The only common opponent between the teams is Maryland. The Trojans defeated Maryland, 92-85, to win the preseason Richmond tournament. Virginia won twice in ACC games, 68-56 and 86-83, the second in double overtime. The Tennessee-Louisiana Tech game is a rematch of a 94-60 drubbing by Tennessee at Knoxville on Dec. 22. Since then, the Techsters have won 22 in a row.

“Tennessee’s second string is a top-10 team,” Barmore said. “They’re hands down the best team in the country, and maybe the best in the last six, eight years.”

Women’s Notes

USC Coach Cheryl Miller sought a restraining order in Los Angeles Superior Court against a neighbor she claims is harassing her and threatening to drive her out of her neighborhood because she is black. . . . Tennessee’s Pat Summitt joined Miller in sounding off about a lack of TV exposure for the women’s game. Tonight’s games aren’t being shown live anywhere. “We’ve come a long way, but there’s a long way to go,” she said. “It seems like all the men’s games are on TV. All of our March tournament games should be on TV.”

Summitt, who is 499-124 at Tennessee in 19 seasons, reiterated that she is not interested in becoming the men’s coach at Tennessee, where Wade Houston has resigned. “We’re making great strides in women’s basketball and I want to continue doing that,” she said.
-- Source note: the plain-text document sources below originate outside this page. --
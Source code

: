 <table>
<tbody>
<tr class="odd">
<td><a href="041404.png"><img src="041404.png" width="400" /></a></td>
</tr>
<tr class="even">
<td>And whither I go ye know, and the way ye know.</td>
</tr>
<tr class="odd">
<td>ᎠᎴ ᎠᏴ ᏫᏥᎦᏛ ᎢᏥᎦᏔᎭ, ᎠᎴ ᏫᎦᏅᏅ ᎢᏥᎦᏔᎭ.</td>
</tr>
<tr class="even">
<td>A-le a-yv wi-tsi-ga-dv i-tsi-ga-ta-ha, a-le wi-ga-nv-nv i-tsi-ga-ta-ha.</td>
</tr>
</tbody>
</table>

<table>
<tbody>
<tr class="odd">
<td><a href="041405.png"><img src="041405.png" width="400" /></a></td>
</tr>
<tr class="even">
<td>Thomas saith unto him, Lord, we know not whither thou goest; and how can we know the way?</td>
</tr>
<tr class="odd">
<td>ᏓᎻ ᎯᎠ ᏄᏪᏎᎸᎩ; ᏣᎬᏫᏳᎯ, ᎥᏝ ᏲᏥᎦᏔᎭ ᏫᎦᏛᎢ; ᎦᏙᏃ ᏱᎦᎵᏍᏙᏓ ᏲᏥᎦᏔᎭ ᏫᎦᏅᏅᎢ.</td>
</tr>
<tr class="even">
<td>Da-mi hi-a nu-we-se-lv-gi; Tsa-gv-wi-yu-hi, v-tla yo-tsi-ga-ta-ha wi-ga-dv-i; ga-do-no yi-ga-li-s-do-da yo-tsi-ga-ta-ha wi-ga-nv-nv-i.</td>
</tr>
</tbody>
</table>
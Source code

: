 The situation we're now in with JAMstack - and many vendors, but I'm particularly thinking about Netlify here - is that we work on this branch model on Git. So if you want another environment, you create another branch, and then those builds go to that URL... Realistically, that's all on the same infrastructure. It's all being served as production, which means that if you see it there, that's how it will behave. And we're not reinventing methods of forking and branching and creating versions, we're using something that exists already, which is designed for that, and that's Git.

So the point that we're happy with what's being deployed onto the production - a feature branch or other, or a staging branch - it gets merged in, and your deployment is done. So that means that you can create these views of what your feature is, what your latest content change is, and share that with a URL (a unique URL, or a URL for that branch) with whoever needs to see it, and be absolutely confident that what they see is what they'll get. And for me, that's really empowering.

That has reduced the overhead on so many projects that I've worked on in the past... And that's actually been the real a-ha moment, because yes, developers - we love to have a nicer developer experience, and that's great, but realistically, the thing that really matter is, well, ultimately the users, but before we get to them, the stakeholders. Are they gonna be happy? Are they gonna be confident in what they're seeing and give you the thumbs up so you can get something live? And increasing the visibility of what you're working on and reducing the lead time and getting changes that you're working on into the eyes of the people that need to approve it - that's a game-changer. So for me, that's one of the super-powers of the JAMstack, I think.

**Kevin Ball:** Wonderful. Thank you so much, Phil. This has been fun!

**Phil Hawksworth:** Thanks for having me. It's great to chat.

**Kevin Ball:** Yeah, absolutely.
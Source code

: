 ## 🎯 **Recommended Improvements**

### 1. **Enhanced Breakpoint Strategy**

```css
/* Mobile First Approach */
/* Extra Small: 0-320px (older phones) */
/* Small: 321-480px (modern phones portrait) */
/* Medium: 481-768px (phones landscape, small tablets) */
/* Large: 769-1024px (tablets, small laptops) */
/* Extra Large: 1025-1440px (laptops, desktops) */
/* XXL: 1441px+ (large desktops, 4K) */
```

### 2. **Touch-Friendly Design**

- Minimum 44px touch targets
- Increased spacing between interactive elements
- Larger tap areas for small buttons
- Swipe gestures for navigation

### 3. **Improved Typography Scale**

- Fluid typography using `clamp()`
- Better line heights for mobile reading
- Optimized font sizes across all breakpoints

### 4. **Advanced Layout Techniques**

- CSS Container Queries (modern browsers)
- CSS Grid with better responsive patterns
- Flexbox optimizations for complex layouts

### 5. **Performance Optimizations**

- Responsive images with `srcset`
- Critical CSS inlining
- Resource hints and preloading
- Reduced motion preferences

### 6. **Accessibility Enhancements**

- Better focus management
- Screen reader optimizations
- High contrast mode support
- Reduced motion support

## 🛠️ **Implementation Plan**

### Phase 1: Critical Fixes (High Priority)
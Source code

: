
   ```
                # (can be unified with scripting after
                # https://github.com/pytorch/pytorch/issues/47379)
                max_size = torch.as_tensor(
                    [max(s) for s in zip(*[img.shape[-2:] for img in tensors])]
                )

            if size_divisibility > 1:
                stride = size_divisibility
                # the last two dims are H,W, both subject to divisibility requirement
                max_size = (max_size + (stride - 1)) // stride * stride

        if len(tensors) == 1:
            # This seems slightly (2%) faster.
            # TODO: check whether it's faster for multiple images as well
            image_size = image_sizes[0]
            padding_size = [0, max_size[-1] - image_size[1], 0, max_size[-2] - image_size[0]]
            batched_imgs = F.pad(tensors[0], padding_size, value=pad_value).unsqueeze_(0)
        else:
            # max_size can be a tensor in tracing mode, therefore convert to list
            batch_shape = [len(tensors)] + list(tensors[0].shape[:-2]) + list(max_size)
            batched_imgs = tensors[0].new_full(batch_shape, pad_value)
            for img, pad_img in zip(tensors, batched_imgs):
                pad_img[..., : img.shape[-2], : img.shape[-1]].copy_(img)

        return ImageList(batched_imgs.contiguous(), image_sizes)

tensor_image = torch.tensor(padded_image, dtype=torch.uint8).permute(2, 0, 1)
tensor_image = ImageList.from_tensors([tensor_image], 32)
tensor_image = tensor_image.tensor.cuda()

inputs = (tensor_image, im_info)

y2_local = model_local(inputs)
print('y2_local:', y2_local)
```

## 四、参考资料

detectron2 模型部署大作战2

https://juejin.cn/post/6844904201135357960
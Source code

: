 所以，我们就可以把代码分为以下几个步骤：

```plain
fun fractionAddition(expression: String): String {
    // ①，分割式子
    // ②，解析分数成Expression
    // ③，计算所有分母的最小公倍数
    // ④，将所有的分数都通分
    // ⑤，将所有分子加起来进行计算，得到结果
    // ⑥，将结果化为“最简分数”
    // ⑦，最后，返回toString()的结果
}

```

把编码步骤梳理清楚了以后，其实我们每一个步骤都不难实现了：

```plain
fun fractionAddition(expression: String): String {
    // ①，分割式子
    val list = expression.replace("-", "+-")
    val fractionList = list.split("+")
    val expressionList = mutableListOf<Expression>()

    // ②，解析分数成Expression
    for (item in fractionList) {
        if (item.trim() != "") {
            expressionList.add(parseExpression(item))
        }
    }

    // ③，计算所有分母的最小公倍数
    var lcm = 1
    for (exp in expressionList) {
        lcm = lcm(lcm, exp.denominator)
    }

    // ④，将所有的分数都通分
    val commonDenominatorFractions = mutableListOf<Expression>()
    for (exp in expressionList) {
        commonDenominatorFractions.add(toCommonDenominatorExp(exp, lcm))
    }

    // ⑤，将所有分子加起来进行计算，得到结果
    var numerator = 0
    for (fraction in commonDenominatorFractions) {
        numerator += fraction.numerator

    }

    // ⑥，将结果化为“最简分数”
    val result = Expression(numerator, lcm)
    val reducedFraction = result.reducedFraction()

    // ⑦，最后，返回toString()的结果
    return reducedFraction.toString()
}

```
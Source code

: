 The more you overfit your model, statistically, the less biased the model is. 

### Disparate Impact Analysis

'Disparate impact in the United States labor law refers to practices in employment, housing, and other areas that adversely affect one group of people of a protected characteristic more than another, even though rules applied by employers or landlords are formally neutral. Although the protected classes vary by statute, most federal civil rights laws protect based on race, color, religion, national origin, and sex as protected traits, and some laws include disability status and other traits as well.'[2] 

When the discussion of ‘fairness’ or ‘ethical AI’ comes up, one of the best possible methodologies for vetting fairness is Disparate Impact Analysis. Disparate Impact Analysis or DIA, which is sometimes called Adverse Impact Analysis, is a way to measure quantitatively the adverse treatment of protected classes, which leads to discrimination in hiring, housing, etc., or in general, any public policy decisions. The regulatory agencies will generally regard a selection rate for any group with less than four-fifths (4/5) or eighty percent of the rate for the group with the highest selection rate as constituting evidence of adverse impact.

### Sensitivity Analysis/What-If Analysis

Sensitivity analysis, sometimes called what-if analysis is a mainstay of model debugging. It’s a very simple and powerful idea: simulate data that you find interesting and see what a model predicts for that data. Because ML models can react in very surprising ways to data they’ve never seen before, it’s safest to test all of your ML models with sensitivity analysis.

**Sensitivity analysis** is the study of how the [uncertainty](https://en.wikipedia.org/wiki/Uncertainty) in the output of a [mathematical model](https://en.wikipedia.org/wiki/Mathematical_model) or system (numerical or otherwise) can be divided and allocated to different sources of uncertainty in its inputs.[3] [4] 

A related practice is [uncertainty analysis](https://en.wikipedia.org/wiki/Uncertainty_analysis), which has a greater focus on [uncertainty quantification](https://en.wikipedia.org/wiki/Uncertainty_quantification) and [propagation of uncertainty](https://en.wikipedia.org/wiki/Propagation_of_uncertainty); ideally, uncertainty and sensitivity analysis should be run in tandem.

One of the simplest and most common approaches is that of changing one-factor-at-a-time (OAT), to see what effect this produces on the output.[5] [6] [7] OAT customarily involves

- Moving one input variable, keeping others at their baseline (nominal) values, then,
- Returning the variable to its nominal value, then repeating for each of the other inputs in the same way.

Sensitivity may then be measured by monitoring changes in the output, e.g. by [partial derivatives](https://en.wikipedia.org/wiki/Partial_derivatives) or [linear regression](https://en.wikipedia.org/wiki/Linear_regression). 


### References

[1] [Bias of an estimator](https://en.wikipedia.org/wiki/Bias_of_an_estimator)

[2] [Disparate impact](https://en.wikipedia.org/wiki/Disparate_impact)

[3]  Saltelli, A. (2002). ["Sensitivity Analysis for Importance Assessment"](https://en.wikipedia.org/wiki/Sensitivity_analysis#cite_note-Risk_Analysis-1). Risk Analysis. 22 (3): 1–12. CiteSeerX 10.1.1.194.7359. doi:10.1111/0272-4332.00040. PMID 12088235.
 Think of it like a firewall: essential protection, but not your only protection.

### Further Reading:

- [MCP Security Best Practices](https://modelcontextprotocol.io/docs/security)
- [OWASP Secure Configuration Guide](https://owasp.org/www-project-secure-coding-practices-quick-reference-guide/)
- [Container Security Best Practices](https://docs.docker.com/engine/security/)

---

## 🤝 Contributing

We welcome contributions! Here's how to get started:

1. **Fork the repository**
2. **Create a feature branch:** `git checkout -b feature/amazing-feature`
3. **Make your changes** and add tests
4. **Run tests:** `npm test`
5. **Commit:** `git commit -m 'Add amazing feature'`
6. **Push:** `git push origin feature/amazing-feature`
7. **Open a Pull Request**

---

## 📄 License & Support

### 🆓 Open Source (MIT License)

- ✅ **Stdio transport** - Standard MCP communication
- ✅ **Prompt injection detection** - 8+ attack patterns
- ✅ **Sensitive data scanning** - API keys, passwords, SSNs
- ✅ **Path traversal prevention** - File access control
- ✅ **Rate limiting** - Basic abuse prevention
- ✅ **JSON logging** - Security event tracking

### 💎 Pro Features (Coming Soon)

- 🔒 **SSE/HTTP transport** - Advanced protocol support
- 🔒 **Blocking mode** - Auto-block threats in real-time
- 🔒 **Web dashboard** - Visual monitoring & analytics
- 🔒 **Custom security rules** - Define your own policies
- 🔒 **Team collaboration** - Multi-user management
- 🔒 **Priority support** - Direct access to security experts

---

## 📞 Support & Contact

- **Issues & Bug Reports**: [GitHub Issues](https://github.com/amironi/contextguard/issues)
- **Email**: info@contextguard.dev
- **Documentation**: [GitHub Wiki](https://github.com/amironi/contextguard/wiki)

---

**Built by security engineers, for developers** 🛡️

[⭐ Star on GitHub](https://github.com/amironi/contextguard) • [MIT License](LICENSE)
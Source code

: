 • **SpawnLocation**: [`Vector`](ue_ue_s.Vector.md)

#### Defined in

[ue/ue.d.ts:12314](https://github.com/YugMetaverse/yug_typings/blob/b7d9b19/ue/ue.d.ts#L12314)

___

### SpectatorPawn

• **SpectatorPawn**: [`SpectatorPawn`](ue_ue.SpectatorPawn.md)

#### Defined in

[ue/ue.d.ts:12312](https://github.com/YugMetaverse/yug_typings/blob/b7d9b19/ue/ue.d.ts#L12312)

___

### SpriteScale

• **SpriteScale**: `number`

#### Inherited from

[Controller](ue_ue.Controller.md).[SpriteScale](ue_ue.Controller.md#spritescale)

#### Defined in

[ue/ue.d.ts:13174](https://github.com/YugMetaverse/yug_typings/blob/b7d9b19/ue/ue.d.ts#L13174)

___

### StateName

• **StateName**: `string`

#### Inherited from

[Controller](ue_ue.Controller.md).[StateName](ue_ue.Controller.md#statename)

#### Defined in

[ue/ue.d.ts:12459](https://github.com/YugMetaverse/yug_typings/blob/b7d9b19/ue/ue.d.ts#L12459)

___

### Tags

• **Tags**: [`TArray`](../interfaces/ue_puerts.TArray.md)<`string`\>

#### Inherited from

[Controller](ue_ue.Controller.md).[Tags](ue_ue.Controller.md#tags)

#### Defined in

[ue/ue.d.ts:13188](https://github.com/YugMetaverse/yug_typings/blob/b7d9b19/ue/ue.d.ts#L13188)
Later in a news conference, she was asked what her reaction would be if Houston’s replacement signs for a bigger salary than she receives. “If someone is hired who makes more than Pat Summitt, then we’ll sit down and talk about Pat Summitt,” she said.

Last season, three Pac-10 women’s programs outdrew their counterpart men’s programs: Stanford, Oregon and Washington. This year, only Washington outdrew the men, 4,621 per game to 3,655. Stanford’s women came close: 4,613 for the women, 4,640 for men. . . . Miller is one of three to play and coach in the NCAA women’s tournament. . . . George Washington Coach Jack McKeown, who was an assistant on the 1992 U.S. women’s Olympic team, on Cheryl Miller, at 28, trying to make the team before she was stopped with a knee injury: “She was amazing. I kept thinking to myself: ‘Hey, she’s still got it.’ ” . . . USC’s practice was so low-key Wednesday, Miller and Lisa Leslie finished up with a game of HORSE. Leslie won, on a fourth shootoff.